§ Task goal
Begin at the line containing "- **set_first**: modify" in the entries below and end at the line containing "- build => generate"; transcribe that range exactly and nothing outside it.

[Entries taken from a collection]
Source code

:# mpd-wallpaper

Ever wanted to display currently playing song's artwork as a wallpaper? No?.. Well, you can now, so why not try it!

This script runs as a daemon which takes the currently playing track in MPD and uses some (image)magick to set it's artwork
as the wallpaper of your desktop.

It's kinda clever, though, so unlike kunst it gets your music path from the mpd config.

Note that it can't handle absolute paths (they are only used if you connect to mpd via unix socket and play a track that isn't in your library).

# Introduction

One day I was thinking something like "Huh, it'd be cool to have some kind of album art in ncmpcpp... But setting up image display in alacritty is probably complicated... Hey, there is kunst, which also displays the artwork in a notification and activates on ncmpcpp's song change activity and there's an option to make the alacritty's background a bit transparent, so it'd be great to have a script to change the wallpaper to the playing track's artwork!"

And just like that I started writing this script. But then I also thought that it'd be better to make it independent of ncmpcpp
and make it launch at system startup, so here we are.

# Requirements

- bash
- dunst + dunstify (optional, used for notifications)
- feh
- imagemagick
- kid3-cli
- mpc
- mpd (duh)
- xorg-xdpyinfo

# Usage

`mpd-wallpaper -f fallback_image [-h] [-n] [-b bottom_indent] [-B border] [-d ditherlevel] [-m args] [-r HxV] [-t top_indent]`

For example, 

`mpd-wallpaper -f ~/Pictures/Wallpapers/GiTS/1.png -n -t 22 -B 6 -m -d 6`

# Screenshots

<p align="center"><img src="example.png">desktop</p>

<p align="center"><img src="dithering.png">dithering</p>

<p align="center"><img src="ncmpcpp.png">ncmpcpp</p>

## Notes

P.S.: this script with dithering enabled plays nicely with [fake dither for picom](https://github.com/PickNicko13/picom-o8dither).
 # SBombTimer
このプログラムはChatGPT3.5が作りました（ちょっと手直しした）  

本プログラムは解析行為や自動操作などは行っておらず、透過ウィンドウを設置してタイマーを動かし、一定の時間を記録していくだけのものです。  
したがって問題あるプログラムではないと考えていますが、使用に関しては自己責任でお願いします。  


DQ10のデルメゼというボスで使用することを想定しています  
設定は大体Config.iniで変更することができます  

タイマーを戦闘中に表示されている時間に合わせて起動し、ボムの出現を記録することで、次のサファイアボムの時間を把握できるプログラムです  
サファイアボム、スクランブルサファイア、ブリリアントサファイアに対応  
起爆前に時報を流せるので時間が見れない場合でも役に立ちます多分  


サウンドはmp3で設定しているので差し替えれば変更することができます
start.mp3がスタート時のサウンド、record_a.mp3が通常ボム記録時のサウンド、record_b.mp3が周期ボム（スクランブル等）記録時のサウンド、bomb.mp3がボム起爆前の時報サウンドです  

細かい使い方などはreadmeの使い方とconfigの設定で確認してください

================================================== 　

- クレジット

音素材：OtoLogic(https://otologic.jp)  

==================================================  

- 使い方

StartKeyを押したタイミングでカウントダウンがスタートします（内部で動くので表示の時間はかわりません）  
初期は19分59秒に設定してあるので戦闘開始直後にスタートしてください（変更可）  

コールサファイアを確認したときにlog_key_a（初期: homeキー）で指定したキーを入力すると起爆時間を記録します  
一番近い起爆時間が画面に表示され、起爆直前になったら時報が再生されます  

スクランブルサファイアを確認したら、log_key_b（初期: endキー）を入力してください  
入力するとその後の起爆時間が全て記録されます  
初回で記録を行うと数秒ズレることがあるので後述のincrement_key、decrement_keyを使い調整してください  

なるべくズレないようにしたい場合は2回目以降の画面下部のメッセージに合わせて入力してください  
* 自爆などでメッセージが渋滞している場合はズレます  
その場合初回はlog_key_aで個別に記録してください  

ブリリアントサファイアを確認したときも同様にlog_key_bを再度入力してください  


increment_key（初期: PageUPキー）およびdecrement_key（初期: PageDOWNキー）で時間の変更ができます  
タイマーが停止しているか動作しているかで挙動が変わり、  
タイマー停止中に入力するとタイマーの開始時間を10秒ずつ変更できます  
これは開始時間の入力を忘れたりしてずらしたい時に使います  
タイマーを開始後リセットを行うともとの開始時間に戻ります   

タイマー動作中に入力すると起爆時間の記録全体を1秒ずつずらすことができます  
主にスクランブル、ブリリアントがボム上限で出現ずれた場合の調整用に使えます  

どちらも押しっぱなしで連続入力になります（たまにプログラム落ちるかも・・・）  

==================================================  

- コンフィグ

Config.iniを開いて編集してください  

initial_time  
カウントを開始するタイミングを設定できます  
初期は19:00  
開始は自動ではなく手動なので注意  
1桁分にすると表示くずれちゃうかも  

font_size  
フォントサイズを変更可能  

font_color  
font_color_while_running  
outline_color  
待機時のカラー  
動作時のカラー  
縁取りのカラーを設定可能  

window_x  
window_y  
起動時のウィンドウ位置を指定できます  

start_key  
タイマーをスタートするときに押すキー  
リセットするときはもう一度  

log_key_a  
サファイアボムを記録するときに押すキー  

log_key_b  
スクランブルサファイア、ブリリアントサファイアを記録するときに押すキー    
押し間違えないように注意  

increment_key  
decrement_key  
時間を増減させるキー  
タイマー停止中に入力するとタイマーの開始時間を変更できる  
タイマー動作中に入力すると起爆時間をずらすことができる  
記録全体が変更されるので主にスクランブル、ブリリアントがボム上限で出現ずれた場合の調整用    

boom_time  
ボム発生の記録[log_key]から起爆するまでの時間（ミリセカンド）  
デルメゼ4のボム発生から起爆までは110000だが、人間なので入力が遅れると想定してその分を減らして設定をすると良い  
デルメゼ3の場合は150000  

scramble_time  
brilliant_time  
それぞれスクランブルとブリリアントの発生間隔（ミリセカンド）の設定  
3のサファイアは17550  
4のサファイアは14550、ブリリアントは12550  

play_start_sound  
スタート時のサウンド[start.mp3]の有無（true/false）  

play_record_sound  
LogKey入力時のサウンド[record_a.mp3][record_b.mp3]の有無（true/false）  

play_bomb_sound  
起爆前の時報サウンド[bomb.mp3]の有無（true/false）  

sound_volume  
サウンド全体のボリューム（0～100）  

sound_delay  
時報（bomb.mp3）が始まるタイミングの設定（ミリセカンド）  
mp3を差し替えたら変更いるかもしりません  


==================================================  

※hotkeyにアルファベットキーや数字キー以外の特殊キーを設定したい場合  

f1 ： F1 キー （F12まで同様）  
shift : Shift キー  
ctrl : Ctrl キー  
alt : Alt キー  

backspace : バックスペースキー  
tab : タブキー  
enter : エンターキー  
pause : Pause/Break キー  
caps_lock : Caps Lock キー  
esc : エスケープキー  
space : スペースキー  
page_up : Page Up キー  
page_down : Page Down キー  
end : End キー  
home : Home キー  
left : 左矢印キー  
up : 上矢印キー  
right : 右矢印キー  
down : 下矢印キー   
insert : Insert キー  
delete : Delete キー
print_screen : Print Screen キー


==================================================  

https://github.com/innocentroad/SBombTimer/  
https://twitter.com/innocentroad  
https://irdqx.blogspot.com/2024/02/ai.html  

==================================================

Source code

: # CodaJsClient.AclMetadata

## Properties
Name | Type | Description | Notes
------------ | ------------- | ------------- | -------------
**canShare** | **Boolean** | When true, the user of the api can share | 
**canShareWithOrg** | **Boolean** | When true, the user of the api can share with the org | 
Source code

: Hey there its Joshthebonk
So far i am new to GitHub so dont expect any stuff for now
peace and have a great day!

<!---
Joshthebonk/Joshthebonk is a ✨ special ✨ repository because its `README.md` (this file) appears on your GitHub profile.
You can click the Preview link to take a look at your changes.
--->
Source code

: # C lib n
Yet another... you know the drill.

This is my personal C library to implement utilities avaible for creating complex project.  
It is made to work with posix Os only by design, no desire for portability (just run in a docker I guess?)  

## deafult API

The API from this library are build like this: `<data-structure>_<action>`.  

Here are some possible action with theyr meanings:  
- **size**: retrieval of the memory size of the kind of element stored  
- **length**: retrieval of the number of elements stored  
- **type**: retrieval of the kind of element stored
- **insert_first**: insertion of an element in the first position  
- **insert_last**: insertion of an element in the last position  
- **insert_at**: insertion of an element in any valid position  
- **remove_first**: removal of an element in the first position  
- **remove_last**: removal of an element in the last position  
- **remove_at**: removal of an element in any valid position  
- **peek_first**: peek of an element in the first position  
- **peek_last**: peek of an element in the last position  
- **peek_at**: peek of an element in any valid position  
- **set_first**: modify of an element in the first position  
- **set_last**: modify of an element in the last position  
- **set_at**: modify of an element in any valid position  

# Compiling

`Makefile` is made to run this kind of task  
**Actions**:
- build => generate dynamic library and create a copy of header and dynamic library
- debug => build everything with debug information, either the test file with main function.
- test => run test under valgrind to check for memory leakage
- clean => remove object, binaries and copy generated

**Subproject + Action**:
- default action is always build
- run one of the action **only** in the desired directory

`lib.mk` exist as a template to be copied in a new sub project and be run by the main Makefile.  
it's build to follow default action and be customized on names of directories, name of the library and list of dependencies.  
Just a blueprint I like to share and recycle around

§ Written response
- **set_first**: modify of an element in the first position  
- **set_last**: modify of an element in the last position  
- **set_at**: modify of an element in any valid position  

# Compiling

`Makefile` is made to run this kind of task  
**Actions**:
- build => generate dynamic library and create a copy of header and dynamic library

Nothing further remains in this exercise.